• EXERCISE INPUT:
################

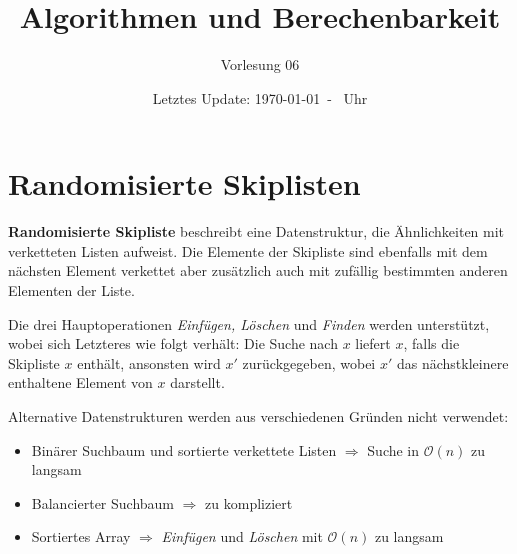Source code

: \documentclass{scrartcl}%
\begin{document}
    \subject{Vorlesungsmitschrieb}
    \title{Algorithmen und Berechenbarkeit}
    \subtitle{Vorlesung 06}
    \date{Letztes Update: \today \ - \currenttime \ Uhr}
    \maketitle

    \section*{Randomisierte Skiplisten}\label{sec:skiplisten}
    \textsf{\textbf{Randomisierte Skipliste}} beschreibt eine Datenstruktur, die Ähnlichkeiten mit verketteten Listen aufweist.
    Die Elemente der Skipliste sind ebenfalls mit dem nächsten Element verkettet aber zusätzlich auch mit zufällig bestimmten anderen Elementen der Liste.

    Die drei Hauptoperationen \textit{Einfügen, Löschen} und \textit{Finden} werden unterstützt, wobei sich Letzteres wie folgt verhält:
    Die Suche nach $x$ liefert $x$, falls die Skipliste $x$ enthält, ansonsten wird $x'$ zurückgegeben, wobei $x'$ das nächstkleinere enthaltene Element von $x$ darstellt.

    Alternative Datenstrukturen werden aus verschiedenen Gründen nicht verwendet:
    \begin{itemize}
        \item Binärer Suchbaum und sortierte verkettete Listen \newline $\Rightarrow$ Suche in $\mathcal{O}(n)$ zu langsam
        \item Balancierter Suchbaum \newline $\Rightarrow$ zu kompliziert
        \item Sortiertes Array \newline $\Rightarrow$ \textit{Einfügen} und \textit{Löschen} mit $\mathcal{O}(n)$ zu langsam
    \end{itemize}
\end{document}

################

• DIRECTIONS: Please copy exactly, and only, the lines running from the one containing "Alternative Datenstrukturen werden" through the end of the listing.

• ANSWER TO THIS PROBLEM:
    Alternative Datenstrukturen werden aus verschiedenen Gründen nicht verwendet:
    \begin{itemize}
        \item Binärer Suchbaum und sortierte verkettete Listen \newline $\Rightarrow$ Suche in $\mathcal{O}(n)$ zu langsam
        \item Balancierter Suchbaum \newline $\Rightarrow$ zu kompliziert
        \item Sortiertes Array \newline $\Rightarrow$ \textit{Einfügen} und \textit{Löschen} mit $\mathcal{O}(n)$ zu langsam
    \end{itemize}
\end{document}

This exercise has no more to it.